News

Ingenuity Mars helicopter will be ‘pushed to limit’ on test flights, Nasa says

Nasa project manager MiMi Aung said she got ‘goose bumps’ watching the first controlled flight on another planet.
Nasa project manager MiMi Aung said she got ‘goose bumps’ watching the first controlled flight on another planet.

Nasa scientists who successfully executed the first controlled flight on another planet said the Ingenuity Mars helicopter will be “pushed to the limit” during future tests.

Asked during a post-flight press conference if Nasa wants its helicopter to crash to show it has tested the full range of its capabilities, MiMi Aung, the project manager at Nasa’s Jet Propulsion Laboratory (JPL), said she expects it will “meet its limit”.

Nasa’s Ingenuity Mars miniature helicopter completed the first powered, controlled flight on another planet on Monday, and will attempt to complete four more test flights involving further distances and higher altitudes in the next two weeks.

The news of its historic first successful flight, which involved hovering in the air around 10 feet above the surface of the red planet, was met by cheers and applause at mission control in the early hours of Monday morning.

US President Joe Biden praised Nasa’s team, saying the success of the mission proves “anything is possible”.

He said on Twitter: “NASA proved once again that with relentless determination and the power of America’s best minds, anything is possible.”

During Nasa’s press conference on Monday, Ms Aung said she got “goose bumps” while watching footage of the helicopter’s first successful flight.

She said: “It looks just the way we tested in our space simulator chamber, an absolutely beautiful flight…

“Our team has been working over six years towards our dream of experimenting the first ever flight on Mars, and this morning our dream came true.”

She added: “We do want it to be pushed to the limit.

“Ultimately, because going faster, further, our models match what we saw in our flight chamber, but we want to push against the wind, we want to push against the speed, and ultimately we expect the helicopter will meet its limit.

“This is about finding unknowns that we can’t model, and we really want to know what the limits are, so we will be pushing the limits very deliberately.”

Mars Helicopter’s chief engineer Bob Balaram said he envisaged a helicopter 15 times heavier than the 1.8kg Ingenuity being able to fly on the planet in the coming years.

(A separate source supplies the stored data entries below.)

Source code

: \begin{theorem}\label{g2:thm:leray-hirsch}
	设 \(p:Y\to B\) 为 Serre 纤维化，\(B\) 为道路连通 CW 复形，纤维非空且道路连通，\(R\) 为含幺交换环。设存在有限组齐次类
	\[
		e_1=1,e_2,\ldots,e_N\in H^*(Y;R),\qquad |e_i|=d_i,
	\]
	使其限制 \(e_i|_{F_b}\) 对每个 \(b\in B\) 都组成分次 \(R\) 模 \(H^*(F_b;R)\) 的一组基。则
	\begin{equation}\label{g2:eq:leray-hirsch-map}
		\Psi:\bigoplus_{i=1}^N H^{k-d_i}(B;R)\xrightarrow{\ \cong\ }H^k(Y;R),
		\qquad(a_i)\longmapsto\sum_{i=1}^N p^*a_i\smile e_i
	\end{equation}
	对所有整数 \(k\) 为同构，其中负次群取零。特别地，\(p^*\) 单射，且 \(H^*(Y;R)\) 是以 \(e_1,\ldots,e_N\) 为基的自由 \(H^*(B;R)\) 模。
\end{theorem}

He said: “We are thinking of things in the 25 to 30 kilogram class, which is about 50 pounds, and those vehicles would carry about four kilograms of science instruments.

“Early design work on that has started to see what it would take to deploy these and operate them… but anything much larger, the packaging of the blades becomes quite awkward, so it may not be quite feasible in the near-term.”

Standing just 50cm tall, the helicopter weighs 1.8kg on Earth, but is a mere 0.68kg on Mars because of the red planet’s lower gravity, and can fly for 90 seconds at a time.

Steve Jurczyk, Nasa’s acting administrator, heralded the flight as “the start of a whole new kind of planetary exploration”.

He told the conference: “This really is a Wright Brothers moment.

“It’s the start of a whole new kind of planetary exploration and we’ll build our engineering success to see how we can deploy this capability on future Mars missions.”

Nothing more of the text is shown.